Data aggregation is only part of the solution. Time to visualize. This is where the major solutions start to differentiate and new players are introduced. A visualization strategy is going to be driven by who these visualizations are for. The requirements for an operations team is much different than the C-Suite in this regard. Several publishers expressed that some decisions about what solutions they settled on was driven by what management needed. One pub brought up the great point that management didn't want to have to log into multiple systems for multiple dashboards. Centralizing your visualizations may be as important as aggregating your data in one place.
To that point, if you are considering a solution, it is very important that you look beyond your department and at the organization as a whole. If the company is going to diversify their revenue streams beyond digital advertising, make sure your solution is going to accommodate that need.
This is where other players came into the discussion. A few opted to use multiple solutions: a STAQ or Ad-Juster (DoubleVerify) with a Domo or Tableau. This allowed them to get the ad tech data aggregation they needed and the visualizations the way they wanted them. I should note that one publisher was primarily using Domo – they opted to do the mappings themselves.

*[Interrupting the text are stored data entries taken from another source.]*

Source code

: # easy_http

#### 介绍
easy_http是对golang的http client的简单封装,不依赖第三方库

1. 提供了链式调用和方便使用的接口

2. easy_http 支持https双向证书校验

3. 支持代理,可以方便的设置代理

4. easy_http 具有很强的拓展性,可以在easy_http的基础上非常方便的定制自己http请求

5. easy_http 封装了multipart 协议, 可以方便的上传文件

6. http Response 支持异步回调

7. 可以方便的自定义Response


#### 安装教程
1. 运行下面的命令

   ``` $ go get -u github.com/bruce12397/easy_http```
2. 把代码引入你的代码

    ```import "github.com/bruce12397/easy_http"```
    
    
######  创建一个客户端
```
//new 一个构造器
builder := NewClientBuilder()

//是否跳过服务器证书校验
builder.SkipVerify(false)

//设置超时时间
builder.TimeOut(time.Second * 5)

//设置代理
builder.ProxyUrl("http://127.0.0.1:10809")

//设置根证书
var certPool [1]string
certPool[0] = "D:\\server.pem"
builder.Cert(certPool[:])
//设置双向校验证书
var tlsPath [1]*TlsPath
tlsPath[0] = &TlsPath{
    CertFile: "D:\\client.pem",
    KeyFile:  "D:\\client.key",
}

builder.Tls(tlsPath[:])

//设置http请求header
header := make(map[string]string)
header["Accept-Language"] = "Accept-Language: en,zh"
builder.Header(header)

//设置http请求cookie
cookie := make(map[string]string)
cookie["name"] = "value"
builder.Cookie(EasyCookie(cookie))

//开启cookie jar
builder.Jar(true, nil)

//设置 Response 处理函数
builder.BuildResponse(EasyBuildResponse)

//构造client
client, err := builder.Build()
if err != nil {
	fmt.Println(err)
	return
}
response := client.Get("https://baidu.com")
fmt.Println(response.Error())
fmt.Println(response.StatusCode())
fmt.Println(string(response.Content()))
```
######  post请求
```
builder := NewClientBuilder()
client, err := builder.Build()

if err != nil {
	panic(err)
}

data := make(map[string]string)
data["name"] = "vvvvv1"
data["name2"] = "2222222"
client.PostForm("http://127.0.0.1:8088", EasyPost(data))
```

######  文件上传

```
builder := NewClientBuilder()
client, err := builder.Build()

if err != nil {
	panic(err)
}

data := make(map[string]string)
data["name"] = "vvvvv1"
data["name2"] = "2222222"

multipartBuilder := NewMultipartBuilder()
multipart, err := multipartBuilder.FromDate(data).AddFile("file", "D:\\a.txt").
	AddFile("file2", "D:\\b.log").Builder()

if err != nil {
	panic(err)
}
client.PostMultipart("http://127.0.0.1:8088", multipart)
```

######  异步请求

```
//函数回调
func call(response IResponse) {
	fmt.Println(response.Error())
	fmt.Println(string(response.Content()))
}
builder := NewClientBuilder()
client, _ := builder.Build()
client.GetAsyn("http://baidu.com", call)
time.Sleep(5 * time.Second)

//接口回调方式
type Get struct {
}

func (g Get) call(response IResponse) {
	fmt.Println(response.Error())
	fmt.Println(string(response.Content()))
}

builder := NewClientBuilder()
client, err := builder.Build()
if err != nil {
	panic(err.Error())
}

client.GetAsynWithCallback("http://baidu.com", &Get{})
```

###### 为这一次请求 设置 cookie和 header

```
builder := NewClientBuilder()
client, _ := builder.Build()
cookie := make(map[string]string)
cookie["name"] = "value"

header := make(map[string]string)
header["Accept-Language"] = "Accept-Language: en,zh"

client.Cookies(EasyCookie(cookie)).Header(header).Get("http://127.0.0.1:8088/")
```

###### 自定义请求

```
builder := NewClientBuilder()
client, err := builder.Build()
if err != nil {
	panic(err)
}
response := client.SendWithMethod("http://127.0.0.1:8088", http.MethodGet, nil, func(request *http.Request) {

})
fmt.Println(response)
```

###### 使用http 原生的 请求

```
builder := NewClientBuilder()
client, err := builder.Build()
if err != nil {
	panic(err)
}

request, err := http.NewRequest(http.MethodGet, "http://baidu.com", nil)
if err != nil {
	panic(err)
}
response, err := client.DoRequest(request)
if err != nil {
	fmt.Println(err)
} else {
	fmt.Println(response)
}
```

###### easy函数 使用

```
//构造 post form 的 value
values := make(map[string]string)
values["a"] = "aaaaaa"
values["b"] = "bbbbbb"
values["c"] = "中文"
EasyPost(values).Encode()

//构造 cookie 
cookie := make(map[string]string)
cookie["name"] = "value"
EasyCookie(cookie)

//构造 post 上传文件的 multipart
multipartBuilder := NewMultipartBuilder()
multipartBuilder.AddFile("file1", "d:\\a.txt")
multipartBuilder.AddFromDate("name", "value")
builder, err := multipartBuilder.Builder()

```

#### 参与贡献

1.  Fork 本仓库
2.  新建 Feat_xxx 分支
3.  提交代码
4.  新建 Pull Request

My recommendation in this regard is having multiple solutions (at least one to aggregate and one to visualize) might make sense if you have the budget. You need to consider if the ad tech data focused solutions can match what other solutions can do in terms of machine learning capabilities (now and in the future), flexibility, and ability to ingest lots of different kinds of data. I ask you, on this topic and others: push the vendors in our industry. Data visualization is going to continue to evolve rapidly over the next 5 to 10 years, not just in our industry but in all industries. These vendors know that. Help them shape that roadmap as a true partner.
Last thought: as I discussed with Ben Reid of Elasticiti, all companies like to say they are data-driven organizations. They are not. However, that can change. What it requires is someone (you) to start getting things aligned to get to that point. Visualize yourself making data visualization happen for your company (what a terrible pun to end on. Sorry).